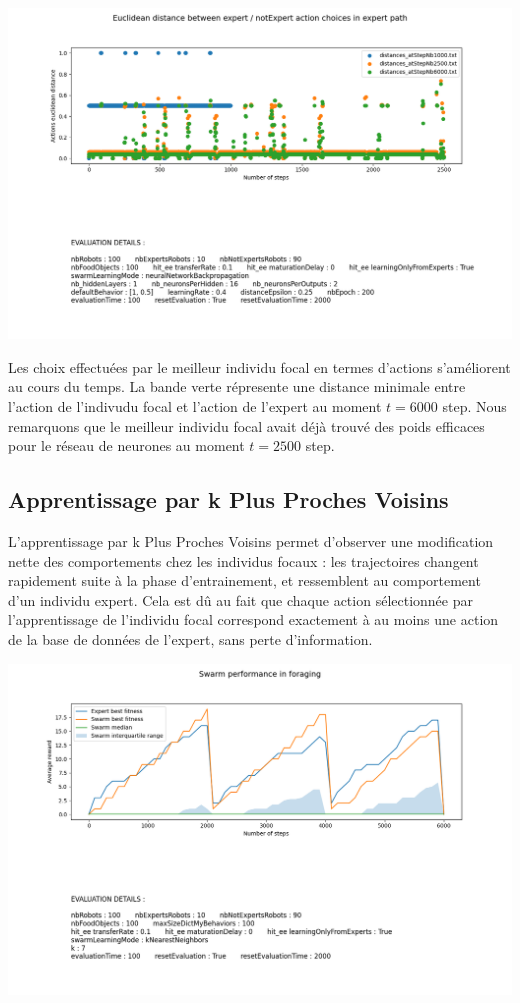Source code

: \documentclass[a4paper, 12pt]{report}
\begin{document}
    \includegraphics[scale=0.5]{distances_bp.png}

    Les choix effectuées par le meilleur individu focal en termes d'actions s'améliorent au cours du temps. La bande verte répresente une distance minimale entre l'action de l'indivudu focal et l'action de l'expert au moment $t = 6000$ step.
    Nous remarquons que le meilleur individu focal avait déjà trouvé des poids efficaces pour le réseau de neurones au moment $t = 2500$ step. 





    \subsection{Apprentissage par k Plus Proches Voisins}
    L'apprentissage par k Plus Proches Voisins permet d'observer une modification nette des comportements chez les individus focaux : les trajectoires changent rapidement suite à la phase d'entrainement, et ressemblent au comportement d'un individu expert. Cela est dû au fait que chaque action sélectionnée par l'apprentissage de l'individu focal correspond exactement à au moins une action de la base de données de l'expert, sans perte d'information.
    
    
    \includegraphics[scale=0.5]{knn6000_100.png}
    
\end{document}
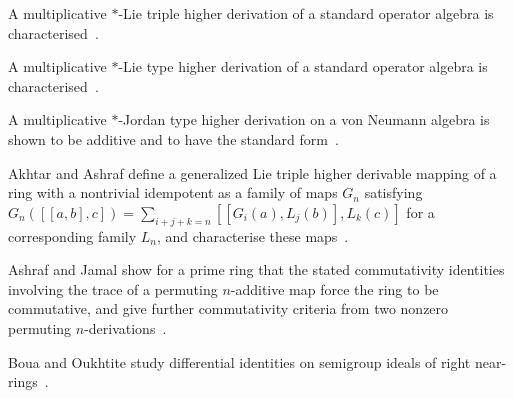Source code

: A multiplicative $*$-Lie triple higher derivation of a standard operator algebra is characterised~\cite{WlMultiplicativeStar-lieTrip2020}.

A multiplicative $*$-Lie type higher derivation of a standard operator algebra is characterised~\cite{WlMultiplicativeStar-lieType2021}.

A multiplicative $*$-Jordan type higher derivation on a von Neumann algebra is shown to be additive and to have the standard form~\cite{WlMultiplicativeStar-jordanT2021}.

Akhtar and Ashraf define a generalized Lie triple higher derivable mapping of a ring with a nontrivial idempotent as a family of maps $G_n$ satisfying $G_n([[a,b],c])=\sum_{i+j+k=n}[[G_i(a),L_j(b)],L_k(c)]$ for a corresponding family $L_n$, and characterise these maps~\cite{WlGeneralizedLieTripleHigherDeri2021}.

Ashraf and Jamal show for a prime ring that the stated commutativity identities involving the trace of a permuting $n$-additive map force the ring to be commutative, and give further commutativity criteria from two nonzero permuting $n$-derivations~\cite{WlTracesOfPermutingNAdditiveMaps2014}.

Boua and Oukhtite study differential identities on semigroup ideals of right near-rings~\cite{WlDifferentialIdentitiesOnSemigr2013}.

────────────────────

Brief
Return the listing unchanged, but drop every picture.

Response to the task
Source code

: \documentclass[a4paper, 12pt]{report}
\begin{document}
    \includegraphics[scale=0.5]{distances_bp.png}

    Les choix effectuées par le meilleur individu focal en termes d'actions s'améliorent au cours du temps. La bande verte répresente une distance minimale entre l'action de l'indivudu focal et l'action de l'expert au moment $t = 6000$ step.
    Nous remarquons que le meilleur individu focal avait déjà trouvé des poids efficaces pour le réseau de neurones au moment $t = 2500$ step. 





    \subsection{Apprentissage par k Plus Proches Voisins}
    L'apprentissage par k Plus Proches Voisins permet d'observer une modification nette des comportements chez les individus focaux : les trajectoires changent rapidement suite à la phase d'entrainement, et ressemblent au comportement d'un individu expert. Cela est dû au fait que chaque action sélectionnée par l'apprentissage de l'individu focal correspond exactement à au moins une action de la base de données de l'expert, sans perte d'information.
    
    
    \includegraphics[scale=0.5]{knn6000_100.png}
    
\end{document}
Source code

: A multiplicative $*$-Lie triple higher derivation of a standard operator algebra is characterised~\cite{WlMultiplicativeStar-lieTrip2020}.

A multiplicative $*$-Lie type higher derivation of a standard operator algebra is characterised~\cite{WlMultiplicativeStar-lieType2021}.

A multiplicative $*$-Jordan type higher derivation on a von Neumann algebra is shown to be additive and to have the standard form~\cite{WlMultiplicativeStar-jordanT2021}.

Akhtar and Ashraf define a generalized Lie triple higher derivable mapping of a ring with a nontrivial idempotent as a family of maps $G_n$ satisfying $G_n([[a,b],c])=\sum_{i+j+k=n}[[G_i(a),L_j(b)],L_k(c)]$ for a corresponding family $L_n$, and characterise these maps~\cite{WlGeneralizedLieTripleHigherDeri2021}.

Ashraf and Jamal show for a prime ring that the stated commutativity identities involving the trace of a permuting $n$-additive map force the ring to be commutative, and give further commutativity criteria from two nonzero permuting $n$-derivations~\cite{WlTracesOfPermutingNAdditiveMaps2014}.

Boua and Oukhtite study differential identities on semigroup ideals of right near-rings~\cite{WlDifferentialIdentitiesOnSemigr2013}.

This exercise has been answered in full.